> **WHAT IS NEEDED**: Show all lines from the records below in which the string "Keyword" is present.

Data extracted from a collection
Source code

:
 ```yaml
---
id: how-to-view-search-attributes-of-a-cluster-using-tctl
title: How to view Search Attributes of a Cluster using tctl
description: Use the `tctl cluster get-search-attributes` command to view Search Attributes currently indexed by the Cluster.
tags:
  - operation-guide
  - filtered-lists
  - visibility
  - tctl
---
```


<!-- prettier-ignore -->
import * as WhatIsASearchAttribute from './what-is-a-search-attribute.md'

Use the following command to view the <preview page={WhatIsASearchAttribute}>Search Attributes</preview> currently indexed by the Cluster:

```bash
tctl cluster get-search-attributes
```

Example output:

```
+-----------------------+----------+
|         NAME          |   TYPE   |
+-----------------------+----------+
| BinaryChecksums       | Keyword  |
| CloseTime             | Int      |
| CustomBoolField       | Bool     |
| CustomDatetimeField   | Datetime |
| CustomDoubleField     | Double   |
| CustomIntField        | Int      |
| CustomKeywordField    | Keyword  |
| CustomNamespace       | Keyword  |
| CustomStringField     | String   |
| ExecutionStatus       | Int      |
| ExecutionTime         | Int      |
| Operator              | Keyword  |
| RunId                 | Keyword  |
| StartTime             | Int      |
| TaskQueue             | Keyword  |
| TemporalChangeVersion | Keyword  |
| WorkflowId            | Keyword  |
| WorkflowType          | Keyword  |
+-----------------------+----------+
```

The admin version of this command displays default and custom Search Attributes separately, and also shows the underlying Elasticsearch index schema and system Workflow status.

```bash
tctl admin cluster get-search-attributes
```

> **WRITTEN RESPONSE**:
| BinaryChecksums       | Keyword  |
| CustomKeywordField    | Keyword  |
| CustomNamespace       | Keyword  |
| Operator              | Keyword  |
| RunId                 | Keyword  |
| TaskQueue             | Keyword  |
| TemporalChangeVersion | Keyword  |
| WorkflowId            | Keyword  |
| WorkflowType          | Keyword  |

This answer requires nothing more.